__Task directions__. Reproduce all of the entries below exactly, without images.

BEGIN Dataset records

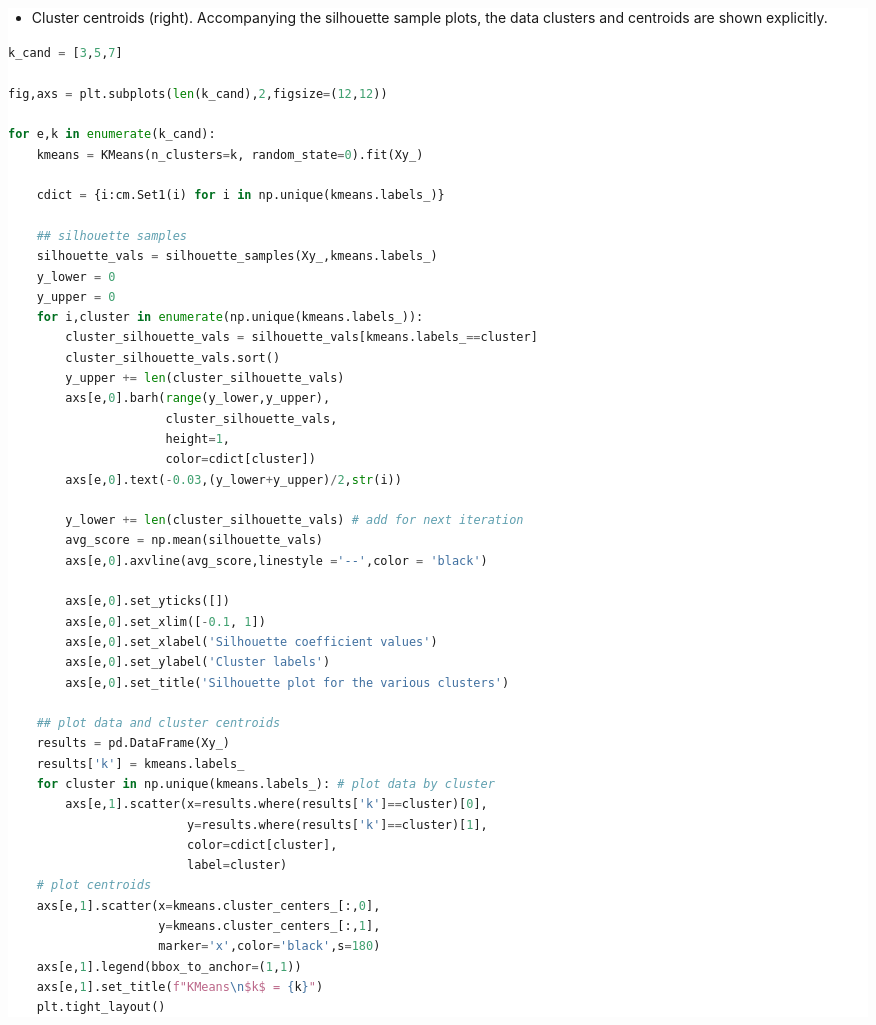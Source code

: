 - Cluster centroids (right). Accompanying the silhouette sample plots, the data clusters and centroids are shown explicitly.


```python
k_cand = [3,5,7]

fig,axs = plt.subplots(len(k_cand),2,figsize=(12,12))

for e,k in enumerate(k_cand):
    kmeans = KMeans(n_clusters=k, random_state=0).fit(Xy_)
    
    cdict = {i:cm.Set1(i) for i in np.unique(kmeans.labels_)}
    
    ## silhouette samples
    silhouette_vals = silhouette_samples(Xy_,kmeans.labels_)
    y_lower = 0 
    y_upper = 0
    for i,cluster in enumerate(np.unique(kmeans.labels_)):
        cluster_silhouette_vals = silhouette_vals[kmeans.labels_==cluster]
        cluster_silhouette_vals.sort()
        y_upper += len(cluster_silhouette_vals)
        axs[e,0].barh(range(y_lower,y_upper),
                      cluster_silhouette_vals,
                      height=1,
                      color=cdict[cluster])
        axs[e,0].text(-0.03,(y_lower+y_upper)/2,str(i))
        
        y_lower += len(cluster_silhouette_vals) # add for next iteration 
        avg_score = np.mean(silhouette_vals)
        axs[e,0].axvline(avg_score,linestyle ='--',color = 'black')
        
        axs[e,0].set_yticks([])
        axs[e,0].set_xlim([-0.1, 1])
        axs[e,0].set_xlabel('Silhouette coefficient values')
        axs[e,0].set_ylabel('Cluster labels')
        axs[e,0].set_title('Silhouette plot for the various clusters')
        
    ## plot data and cluster centroids
    results = pd.DataFrame(Xy_)
    results['k'] = kmeans.labels_
    for cluster in np.unique(kmeans.labels_): # plot data by cluster
        axs[e,1].scatter(x=results.where(results['k']==cluster)[0],
                         y=results.where(results['k']==cluster)[1],
                         color=cdict[cluster],
                         label=cluster)
    # plot centroids
    axs[e,1].scatter(x=kmeans.cluster_centers_[:,0],
                     y=kmeans.cluster_centers_[:,1],
                     marker='x',color='black',s=180)
    axs[e,1].legend(bbox_to_anchor=(1,1))
    axs[e,1].set_title(f"KMeans\n$k$ = {k}")
    plt.tight_layout()
```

END Dataset records

__Solution to the problem__.
Source code

: - Cluster centroids (right). Accompanying the silhouette sample plots, the data clusters and centroids are shown explicitly.


```python
k_cand = [3,5,7]

fig,axs = plt.subplots(len(k_cand),2,figsize=(12,12))

for e,k in enumerate(k_cand):
    kmeans = KMeans(n_clusters=k, random_state=0).fit(Xy_)
    
    cdict = {i:cm.Set1(i) for i in np.unique(kmeans.labels_)}
    
    ## silhouette samples
    silhouette_vals = silhouette_samples(Xy_,kmeans.labels_)
    y_lower = 0 
    y_upper = 0
    for i,cluster in enumerate(np.unique(kmeans.labels_)):
        cluster_silhouette_vals = silhouette_vals[kmeans.labels_==cluster]
        cluster_silhouette_vals.sort()
        y_upper += len(cluster_silhouette_vals)
        axs[e,0].barh(range(y_lower,y_upper),
                      cluster_silhouette_vals,
                      height=1,
                      color=cdict[cluster])
        axs[e,0].text(-0.03,(y_lower+y_upper)/2,str(i))
        
        y_lower += len(cluster_silhouette_vals) # add for next iteration 
        avg_score = np.mean(silhouette_vals)
        axs[e,0].axvline(avg_score,linestyle ='--',color = 'black')
        
        axs[e,0].set_yticks([])
        axs[e,0].set_xlim([-0.1, 1])
        axs[e,0].set_xlabel('Silhouette coefficient values')
        axs[e,0].set_ylabel('Cluster labels')
        axs[e,0].set_title('Silhouette plot for the various clusters')
        
    ## plot data and cluster centroids
    results = pd.DataFrame(Xy_)
    results['k'] = kmeans.labels_
    for cluster in np.unique(kmeans.labels_): # plot data by cluster
        axs[e,1].scatter(x=results.where(results['k']==cluster)[0],
                         y=results.where(results['k']==cluster)[1],
                         color=cdict[cluster],
                         label=cluster)
    # plot centroids
    axs[e,1].scatter(x=kmeans.cluster_centers_[:,0],
                     y=kmeans.cluster_centers_[:,1],
                     marker='x',color='black',s=180)
    axs[e,1].legend(bbox_to_anchor=(1,1))
    axs[e,1].set_title(f"KMeans\n$k$ = {k}")
    plt.tight_layout()
```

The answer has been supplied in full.